* [Work instructions]: Looking at the entries below, state how many lines contain the word "correct". Give the number alone.

* [Collected data entries]:
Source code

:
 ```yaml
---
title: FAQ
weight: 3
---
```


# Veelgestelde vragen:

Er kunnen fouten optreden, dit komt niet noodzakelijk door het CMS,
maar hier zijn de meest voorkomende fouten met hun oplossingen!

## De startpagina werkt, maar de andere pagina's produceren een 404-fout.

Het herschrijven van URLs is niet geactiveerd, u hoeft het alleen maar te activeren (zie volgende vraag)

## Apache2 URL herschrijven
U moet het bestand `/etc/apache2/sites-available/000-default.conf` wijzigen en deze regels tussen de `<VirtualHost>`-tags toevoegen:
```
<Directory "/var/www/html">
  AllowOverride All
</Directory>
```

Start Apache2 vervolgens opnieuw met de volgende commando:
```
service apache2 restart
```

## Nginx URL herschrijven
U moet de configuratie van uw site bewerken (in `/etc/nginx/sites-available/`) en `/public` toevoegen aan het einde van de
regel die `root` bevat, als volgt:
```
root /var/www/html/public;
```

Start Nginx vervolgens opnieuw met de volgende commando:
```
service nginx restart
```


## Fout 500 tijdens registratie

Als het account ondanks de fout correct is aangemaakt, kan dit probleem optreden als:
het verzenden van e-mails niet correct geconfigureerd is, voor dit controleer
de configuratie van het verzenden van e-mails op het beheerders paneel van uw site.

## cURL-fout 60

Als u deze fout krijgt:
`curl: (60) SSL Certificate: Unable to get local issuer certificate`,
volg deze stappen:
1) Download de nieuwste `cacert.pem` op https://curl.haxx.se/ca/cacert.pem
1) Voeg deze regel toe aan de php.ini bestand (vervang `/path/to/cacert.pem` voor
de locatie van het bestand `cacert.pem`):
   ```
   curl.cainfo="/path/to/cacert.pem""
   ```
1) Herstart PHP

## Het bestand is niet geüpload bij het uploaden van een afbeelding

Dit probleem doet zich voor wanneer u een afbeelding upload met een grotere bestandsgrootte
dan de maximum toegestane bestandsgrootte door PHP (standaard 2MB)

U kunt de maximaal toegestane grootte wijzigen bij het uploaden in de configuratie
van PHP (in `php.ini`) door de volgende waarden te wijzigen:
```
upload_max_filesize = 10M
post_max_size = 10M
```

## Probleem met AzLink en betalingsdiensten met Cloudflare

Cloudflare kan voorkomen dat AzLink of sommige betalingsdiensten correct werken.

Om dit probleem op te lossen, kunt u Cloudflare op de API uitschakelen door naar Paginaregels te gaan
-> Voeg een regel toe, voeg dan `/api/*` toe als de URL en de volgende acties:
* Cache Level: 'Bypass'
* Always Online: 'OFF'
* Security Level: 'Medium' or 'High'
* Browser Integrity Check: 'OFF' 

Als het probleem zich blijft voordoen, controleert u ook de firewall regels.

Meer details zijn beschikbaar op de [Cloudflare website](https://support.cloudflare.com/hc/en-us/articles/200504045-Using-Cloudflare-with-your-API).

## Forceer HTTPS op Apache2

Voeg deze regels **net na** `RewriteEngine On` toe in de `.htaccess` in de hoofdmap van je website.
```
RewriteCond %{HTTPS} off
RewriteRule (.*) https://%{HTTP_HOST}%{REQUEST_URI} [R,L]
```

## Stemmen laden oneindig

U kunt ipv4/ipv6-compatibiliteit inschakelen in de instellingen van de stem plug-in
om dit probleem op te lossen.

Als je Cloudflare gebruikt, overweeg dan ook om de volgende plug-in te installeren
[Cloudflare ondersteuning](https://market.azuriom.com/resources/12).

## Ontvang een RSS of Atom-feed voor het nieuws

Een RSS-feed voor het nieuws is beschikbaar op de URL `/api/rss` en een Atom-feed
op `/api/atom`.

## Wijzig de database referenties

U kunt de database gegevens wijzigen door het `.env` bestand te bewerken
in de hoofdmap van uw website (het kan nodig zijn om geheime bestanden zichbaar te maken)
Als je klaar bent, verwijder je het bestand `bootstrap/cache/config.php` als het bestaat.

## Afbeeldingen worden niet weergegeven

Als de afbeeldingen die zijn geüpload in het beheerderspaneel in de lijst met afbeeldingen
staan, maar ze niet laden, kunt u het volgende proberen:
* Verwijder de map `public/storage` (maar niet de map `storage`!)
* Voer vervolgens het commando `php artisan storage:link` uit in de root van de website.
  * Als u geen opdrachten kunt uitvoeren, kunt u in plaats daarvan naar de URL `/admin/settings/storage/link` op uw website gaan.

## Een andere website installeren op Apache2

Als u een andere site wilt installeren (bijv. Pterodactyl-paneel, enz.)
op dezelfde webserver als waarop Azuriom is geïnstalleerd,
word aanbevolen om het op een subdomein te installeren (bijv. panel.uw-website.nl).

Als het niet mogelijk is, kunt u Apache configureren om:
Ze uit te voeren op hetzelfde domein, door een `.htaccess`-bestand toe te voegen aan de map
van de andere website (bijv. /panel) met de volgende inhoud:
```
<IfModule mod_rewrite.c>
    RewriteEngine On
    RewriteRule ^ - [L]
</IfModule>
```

* [Response area]: 3